Even though this shift was initially presented as the result of the requirements and conditions set by the IMF in return for its support in the form of an SDR 5 billion loan, it soon became clear that the economic policy establishment and a section of the Congress clearly favoured such policies. The IMF loan, which in any case was not used in full, appeared to be more a ruse, providing these sections with the instrument needed to push through policies that the people had for long been taught to distrust.

Not surprisingly, when the UPA came to power in 2004 and Manmohan Singh was made Prime Minister, the government was expected to push ahead with similar and even more radical measures of liberalisation such as accelerated privatisation, full convertibility on the capital account and dilution of financial sector regulation. There was indeed movement in these directions under UPA-I. But the government faced roadblocks at each point and had to withdraw on a number of occasions. Many measures favoured by the economic policy establishment could not be implemented because of opposition from the Left, support from which was crucial.

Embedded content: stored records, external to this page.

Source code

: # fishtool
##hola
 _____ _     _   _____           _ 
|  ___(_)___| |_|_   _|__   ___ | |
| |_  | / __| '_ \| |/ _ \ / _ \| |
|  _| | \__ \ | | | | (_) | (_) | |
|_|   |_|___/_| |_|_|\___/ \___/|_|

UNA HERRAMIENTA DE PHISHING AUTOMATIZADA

Moreover, a tendency in the Congress to publicly advocate pro-poor policies but do little to ensure their implementation, to adopt progressive rhetoric but ignore it in practice, proved difficult to sustain. Policies that were seen by the economic policy establishment as good on paper or in public speeches but inappropriate and a waste of money on the ground, such the National Rural Employment Guarantee Scheme (NREGS), had to be implemented once included in the Common Minimum Programme (CMP) because of Left pressure.

This loss of full control over the levers of policy was particularly disconcerting for the advocates of reform, because it was during UPA-I's tenure that some of the ostensible benefits of the reforms of the 1990s were beginning to be experienced. During the 1990s, after a brief period of high growth during 1993-97, the economy experienced a slowdown with only a moderate revival after the injection of demand in the late 1990s when the Fifth Pay Commission's recommendations were implemented. Compared with this, from 2003 growth picked up substantially, and an economy that seemed to be falling off its 5-6 per cent annual growth trajectory moved on to a much higher, 8-9 per cent growth path for a relatively long period of time. That growth was seen as having legitimised past reform and provided the case for further liberalisation.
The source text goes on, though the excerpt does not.